**REQUIRED ACTION**
Search term "including": copy each line of the records that contains it.

(Dataset entries)
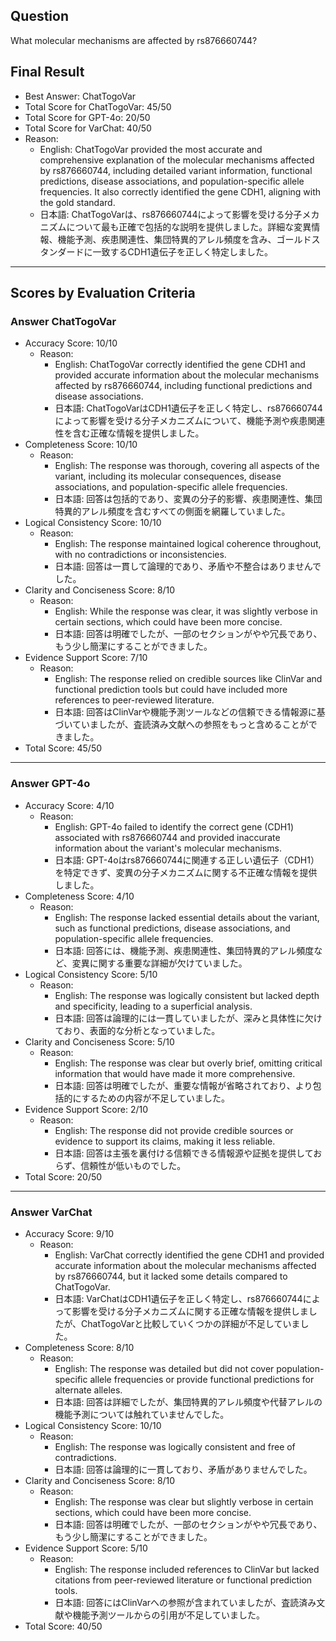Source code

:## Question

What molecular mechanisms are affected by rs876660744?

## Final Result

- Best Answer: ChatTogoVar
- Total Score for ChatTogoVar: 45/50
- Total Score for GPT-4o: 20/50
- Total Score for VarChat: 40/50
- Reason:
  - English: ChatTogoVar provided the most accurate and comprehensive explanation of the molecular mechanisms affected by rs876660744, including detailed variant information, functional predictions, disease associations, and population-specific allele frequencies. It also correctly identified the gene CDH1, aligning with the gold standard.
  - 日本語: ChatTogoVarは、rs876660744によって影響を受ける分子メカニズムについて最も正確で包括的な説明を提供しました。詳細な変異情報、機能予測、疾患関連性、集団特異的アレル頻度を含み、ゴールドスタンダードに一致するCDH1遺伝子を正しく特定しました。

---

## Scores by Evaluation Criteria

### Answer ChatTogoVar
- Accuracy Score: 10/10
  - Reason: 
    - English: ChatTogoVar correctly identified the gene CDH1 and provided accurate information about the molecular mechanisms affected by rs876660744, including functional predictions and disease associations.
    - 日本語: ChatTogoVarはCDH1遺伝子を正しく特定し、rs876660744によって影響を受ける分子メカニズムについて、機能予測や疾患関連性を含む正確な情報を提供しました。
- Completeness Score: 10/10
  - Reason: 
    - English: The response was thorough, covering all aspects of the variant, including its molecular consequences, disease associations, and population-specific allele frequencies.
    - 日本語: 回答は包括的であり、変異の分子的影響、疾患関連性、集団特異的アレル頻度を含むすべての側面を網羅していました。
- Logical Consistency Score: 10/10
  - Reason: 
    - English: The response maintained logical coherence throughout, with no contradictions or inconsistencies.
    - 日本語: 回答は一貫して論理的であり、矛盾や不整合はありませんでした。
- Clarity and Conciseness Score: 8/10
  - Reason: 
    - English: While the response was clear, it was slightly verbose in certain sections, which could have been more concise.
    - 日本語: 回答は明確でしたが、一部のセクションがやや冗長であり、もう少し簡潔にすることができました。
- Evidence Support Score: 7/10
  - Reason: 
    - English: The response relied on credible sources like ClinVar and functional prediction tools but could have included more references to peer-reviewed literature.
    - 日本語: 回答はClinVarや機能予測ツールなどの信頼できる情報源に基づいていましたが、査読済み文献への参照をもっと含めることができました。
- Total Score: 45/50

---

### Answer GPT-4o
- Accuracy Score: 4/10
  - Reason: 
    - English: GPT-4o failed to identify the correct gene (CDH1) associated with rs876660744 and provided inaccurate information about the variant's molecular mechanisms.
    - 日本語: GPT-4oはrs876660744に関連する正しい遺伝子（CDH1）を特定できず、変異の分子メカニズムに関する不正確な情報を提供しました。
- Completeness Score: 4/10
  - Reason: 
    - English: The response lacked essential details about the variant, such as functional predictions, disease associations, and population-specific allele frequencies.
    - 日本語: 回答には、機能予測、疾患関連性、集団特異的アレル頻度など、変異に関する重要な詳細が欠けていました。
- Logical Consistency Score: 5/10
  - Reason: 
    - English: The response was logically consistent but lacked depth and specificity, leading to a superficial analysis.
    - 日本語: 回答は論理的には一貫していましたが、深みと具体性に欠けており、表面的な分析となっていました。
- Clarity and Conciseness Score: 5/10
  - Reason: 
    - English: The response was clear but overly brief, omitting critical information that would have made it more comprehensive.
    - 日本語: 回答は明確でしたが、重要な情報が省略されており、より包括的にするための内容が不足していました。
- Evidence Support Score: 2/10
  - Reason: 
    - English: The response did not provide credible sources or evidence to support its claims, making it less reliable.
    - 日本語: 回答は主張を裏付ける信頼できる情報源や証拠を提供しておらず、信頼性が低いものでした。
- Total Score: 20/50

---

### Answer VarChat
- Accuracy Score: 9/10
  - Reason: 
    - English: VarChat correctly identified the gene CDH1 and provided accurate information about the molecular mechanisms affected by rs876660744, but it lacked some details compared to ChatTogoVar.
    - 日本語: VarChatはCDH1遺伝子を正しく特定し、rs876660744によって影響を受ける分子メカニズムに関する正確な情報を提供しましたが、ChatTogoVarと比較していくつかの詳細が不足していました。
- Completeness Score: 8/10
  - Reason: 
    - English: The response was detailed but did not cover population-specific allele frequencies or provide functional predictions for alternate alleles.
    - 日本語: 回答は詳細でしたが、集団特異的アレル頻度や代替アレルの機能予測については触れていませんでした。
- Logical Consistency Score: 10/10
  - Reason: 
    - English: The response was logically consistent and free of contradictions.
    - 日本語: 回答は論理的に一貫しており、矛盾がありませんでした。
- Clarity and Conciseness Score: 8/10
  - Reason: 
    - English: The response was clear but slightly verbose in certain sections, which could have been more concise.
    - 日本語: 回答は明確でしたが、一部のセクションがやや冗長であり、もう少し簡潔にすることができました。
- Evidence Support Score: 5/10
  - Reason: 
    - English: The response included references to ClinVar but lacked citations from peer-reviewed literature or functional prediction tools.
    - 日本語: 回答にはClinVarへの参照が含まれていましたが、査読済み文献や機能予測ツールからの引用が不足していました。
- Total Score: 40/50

---

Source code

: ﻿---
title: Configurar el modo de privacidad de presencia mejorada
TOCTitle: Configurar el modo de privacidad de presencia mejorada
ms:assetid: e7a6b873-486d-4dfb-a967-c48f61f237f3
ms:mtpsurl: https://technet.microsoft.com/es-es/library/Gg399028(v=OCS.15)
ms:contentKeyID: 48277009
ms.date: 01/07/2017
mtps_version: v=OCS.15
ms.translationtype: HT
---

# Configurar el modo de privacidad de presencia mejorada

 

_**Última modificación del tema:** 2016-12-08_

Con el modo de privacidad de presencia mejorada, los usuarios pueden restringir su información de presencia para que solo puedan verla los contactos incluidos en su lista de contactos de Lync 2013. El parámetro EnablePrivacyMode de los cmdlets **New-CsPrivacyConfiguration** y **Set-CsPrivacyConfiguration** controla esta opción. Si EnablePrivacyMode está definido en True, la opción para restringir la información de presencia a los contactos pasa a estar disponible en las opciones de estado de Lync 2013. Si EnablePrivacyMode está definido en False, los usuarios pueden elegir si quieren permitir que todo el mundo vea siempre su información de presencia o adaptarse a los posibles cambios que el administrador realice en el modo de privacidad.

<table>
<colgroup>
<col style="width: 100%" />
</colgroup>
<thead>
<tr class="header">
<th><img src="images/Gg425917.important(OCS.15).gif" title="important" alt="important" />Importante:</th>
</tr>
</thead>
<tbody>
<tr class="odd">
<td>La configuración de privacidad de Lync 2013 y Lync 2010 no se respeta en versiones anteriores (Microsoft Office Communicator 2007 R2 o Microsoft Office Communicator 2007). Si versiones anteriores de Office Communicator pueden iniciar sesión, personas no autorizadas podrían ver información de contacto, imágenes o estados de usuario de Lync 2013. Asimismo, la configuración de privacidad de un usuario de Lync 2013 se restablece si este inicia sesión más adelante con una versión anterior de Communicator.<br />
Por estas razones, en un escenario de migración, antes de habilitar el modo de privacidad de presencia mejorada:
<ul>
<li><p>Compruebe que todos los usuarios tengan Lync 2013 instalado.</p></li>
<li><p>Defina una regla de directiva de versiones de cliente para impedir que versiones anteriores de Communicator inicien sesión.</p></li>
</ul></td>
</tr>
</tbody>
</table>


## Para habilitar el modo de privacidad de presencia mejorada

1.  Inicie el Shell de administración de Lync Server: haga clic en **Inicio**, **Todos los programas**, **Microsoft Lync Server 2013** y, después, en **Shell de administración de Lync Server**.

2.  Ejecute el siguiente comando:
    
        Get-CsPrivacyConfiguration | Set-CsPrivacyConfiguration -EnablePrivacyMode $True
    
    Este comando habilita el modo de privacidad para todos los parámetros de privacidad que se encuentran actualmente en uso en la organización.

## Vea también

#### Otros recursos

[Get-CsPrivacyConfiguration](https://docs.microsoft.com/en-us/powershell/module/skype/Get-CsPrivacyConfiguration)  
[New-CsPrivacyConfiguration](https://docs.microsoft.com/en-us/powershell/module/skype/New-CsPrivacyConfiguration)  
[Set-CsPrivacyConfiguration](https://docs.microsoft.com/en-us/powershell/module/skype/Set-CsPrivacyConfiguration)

...

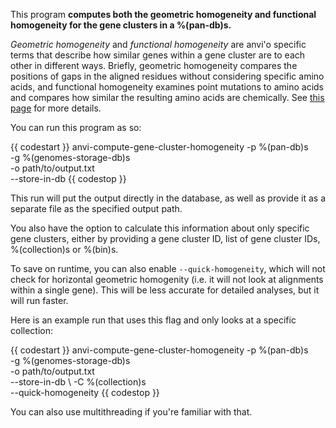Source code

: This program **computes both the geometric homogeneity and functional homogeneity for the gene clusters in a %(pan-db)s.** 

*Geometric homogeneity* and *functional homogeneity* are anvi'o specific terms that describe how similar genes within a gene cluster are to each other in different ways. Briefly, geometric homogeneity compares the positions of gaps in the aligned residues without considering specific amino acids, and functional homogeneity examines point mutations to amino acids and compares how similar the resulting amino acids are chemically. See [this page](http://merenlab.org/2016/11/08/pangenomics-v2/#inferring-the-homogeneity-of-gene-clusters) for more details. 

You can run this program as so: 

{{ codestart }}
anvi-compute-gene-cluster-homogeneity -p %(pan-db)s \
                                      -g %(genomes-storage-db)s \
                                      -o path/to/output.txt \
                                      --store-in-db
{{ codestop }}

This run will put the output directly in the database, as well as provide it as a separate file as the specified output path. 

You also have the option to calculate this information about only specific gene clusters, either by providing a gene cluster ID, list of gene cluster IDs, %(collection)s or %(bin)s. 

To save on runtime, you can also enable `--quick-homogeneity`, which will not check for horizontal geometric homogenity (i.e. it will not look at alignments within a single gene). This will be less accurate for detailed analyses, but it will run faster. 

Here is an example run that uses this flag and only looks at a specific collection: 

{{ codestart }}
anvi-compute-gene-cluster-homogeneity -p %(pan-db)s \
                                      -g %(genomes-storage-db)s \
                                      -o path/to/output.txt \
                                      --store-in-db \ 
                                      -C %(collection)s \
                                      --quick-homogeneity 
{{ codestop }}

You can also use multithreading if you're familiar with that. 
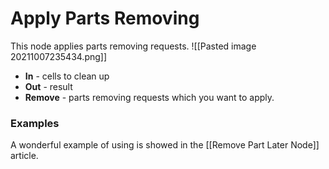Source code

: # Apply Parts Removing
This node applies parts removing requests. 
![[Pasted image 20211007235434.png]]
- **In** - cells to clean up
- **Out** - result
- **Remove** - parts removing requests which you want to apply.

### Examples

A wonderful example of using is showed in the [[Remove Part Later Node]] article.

**RESPONSE BELOW**
  - English: ChatTogoVar provided the most accurate and comprehensive explanation of the molecular mechanisms affected by rs876660744, including detailed variant information, functional predictions, disease associations, and population-specific allele frequencies. It also correctly identified the gene CDH1, aligning with the gold standard.
    - English: ChatTogoVar correctly identified the gene CDH1 and provided accurate information about the molecular mechanisms affected by rs876660744, including functional predictions and disease associations.
    - English: The response was thorough, covering all aspects of the variant, including its molecular consequences, disease associations, and population-specific allele frequencies.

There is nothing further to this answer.